Stocks finished the day with the S&P 500 up 18 bps. The index was down most of the day as investors continued to move out of the reflation trade. The index managed to rally in the final 20 minutes of trading, but other than that, there was nothing to speak of for the index level.
It seems as if the technology rotation was barely strong enough to help offset the decline in the reflation asset. But Apple (NASDAQ:AAPL) appeared to do most of the heavy lifting.
Typically, a rising wedge pattern breaks lower, and at first, the S&P 500 did break lower. But it came back hard in the final 20 minutes, and that allowed it to retest the trend line. The rising wedge in the housing and financial stocks broke lower as they are supposed to, already. But I can’t speak to where the S&P 500 will go from here because the rotation was back into some growth stocks.

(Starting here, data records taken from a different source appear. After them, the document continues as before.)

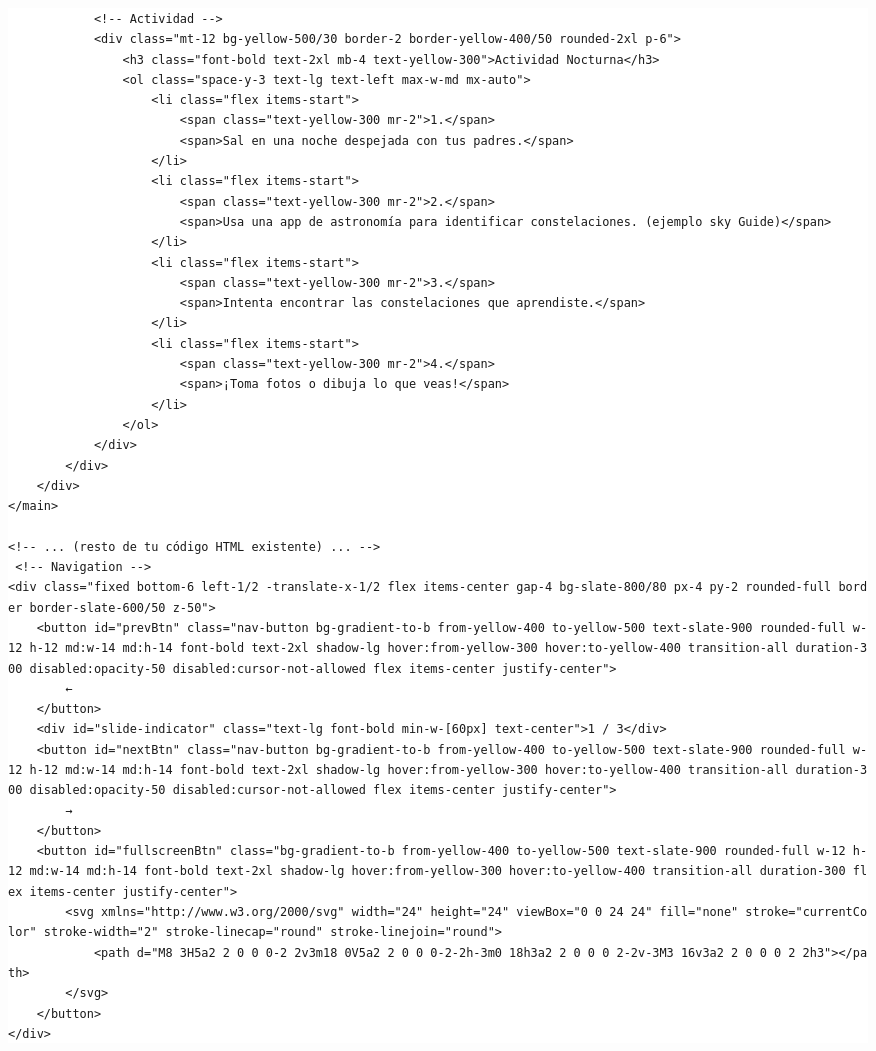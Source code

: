                 <!-- Actividad -->
                <div class="mt-12 bg-yellow-500/30 border-2 border-yellow-400/50 rounded-2xl p-6">
                    <h3 class="font-bold text-2xl mb-4 text-yellow-300">Actividad Nocturna</h3>
                    <ol class="space-y-3 text-lg text-left max-w-md mx-auto">
                        <li class="flex items-start">
                            <span class="text-yellow-300 mr-2">1.</span> 
                            <span>Sal en una noche despejada con tus padres.</span>
                        </li>
                        <li class="flex items-start">
                            <span class="text-yellow-300 mr-2">2.</span> 
                            <span>Usa una app de astronomía para identificar constelaciones. (ejemplo sky Guide)</span>
                        </li>
                        <li class="flex items-start">
                            <span class="text-yellow-300 mr-2">3.</span> 
                            <span>Intenta encontrar las constelaciones que aprendiste.</span>
                        </li>
                        <li class="flex items-start">
                            <span class="text-yellow-300 mr-2">4.</span> 
                            <span>¡Toma fotos o dibuja lo que veas!</span>
                        </li>
                    </ol>
                </div>
            </div>
        </div>
    </main>

    <!-- ... (resto de tu código HTML existente) ... -->
     <!-- Navigation -->
    <div class="fixed bottom-6 left-1/2 -translate-x-1/2 flex items-center gap-4 bg-slate-800/80 px-4 py-2 rounded-full border border-slate-600/50 z-50">
        <button id="prevBtn" class="nav-button bg-gradient-to-b from-yellow-400 to-yellow-500 text-slate-900 rounded-full w-12 h-12 md:w-14 md:h-14 font-bold text-2xl shadow-lg hover:from-yellow-300 hover:to-yellow-400 transition-all duration-300 disabled:opacity-50 disabled:cursor-not-allowed flex items-center justify-center">
            ←
        </button>
        <div id="slide-indicator" class="text-lg font-bold min-w-[60px] text-center">1 / 3</div>
        <button id="nextBtn" class="nav-button bg-gradient-to-b from-yellow-400 to-yellow-500 text-slate-900 rounded-full w-12 h-12 md:w-14 md:h-14 font-bold text-2xl shadow-lg hover:from-yellow-300 hover:to-yellow-400 transition-all duration-300 disabled:opacity-50 disabled:cursor-not-allowed flex items-center justify-center">
            →
        </button>
        <button id="fullscreenBtn" class="bg-gradient-to-b from-yellow-400 to-yellow-500 text-slate-900 rounded-full w-12 h-12 md:w-14 md:h-14 font-bold text-2xl shadow-lg hover:from-yellow-300 hover:to-yellow-400 transition-all duration-300 flex items-center justify-center">
            <svg xmlns="http://www.w3.org/2000/svg" width="24" height="24" viewBox="0 0 24 24" fill="none" stroke="currentColor" stroke-width="2" stroke-linecap="round" stroke-linejoin="round">
                <path d="M8 3H5a2 2 0 0 0-2 2v3m18 0V5a2 2 0 0 0-2-2h-3m0 18h3a2 2 0 0 0 2-2v-3M3 16v3a2 2 0 0 0 2 2h3"></path>
            </svg>
        </button>
    </div>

Apparently, not all growth stocks benefited. Usually, when we see this big advance higher in the final minutes of trading, they are reversed right on the open. So we will find out tomorrow. But with the Fed and Quadruple witching on Friday, the overall broader index will be difficult to predict this week, and outside of the pattern, there is nothing else to go on.
Transport
The Dow Transport was down more than 6% from their high, with the divergence between it and the S&P 500 growing larger since the beginning of June.
Housing
Meanwhile, the housing sector was down again, and down nearly 14% from its peak. So again, the divergence here is growing larger. It reminds me a lot of 2018, but that doesn’t mean the outcome will be the same. I would pay close attention to this.
Financials
The rising wedge in the Financial Select Sector SPDR® Fund (NYSE:XLF) ETF broke the other day, and we are still waiting to see if $36.60 comes into play.
Apple
I mentioned yesterday that Apple had some bullish trends, but it wasn’t likely to last too long. Apple surged to $130.50 Monday. The trend line is the problem. If the trend falls, then Apple can really run higher. The RSI has clearly been trending lower, indicating a loss of momentum.
Netflix
There was a notable rise in some of these stay-at-home stocks on Monday, with the likes of Netflix (NASDAQ:NFLX) rising by 2.5%. Maybe there is nowhere else for people to go; maybe the 4 extra weeks of lockdown in the UK contribute. Nevertheless, there is a gap to fill at $550, and if it should rise above resistance around $500, then $550 could be the next stop.
Zoom Video
Zoom Video Communications (NASDAQ:ZM) did not rise yesterday, which was more than odd, given the performance of various stay-at-home stocks. There was a big downtrend and resistance between $365 and $370. Nothing else matters for Zoom.
Freeport
Freeport-McMoran Copper & Gold (NYSE:FCX) was down over 3% Monday. The stock has been weak, and a drop below $39 would trigger a much larger sell-off.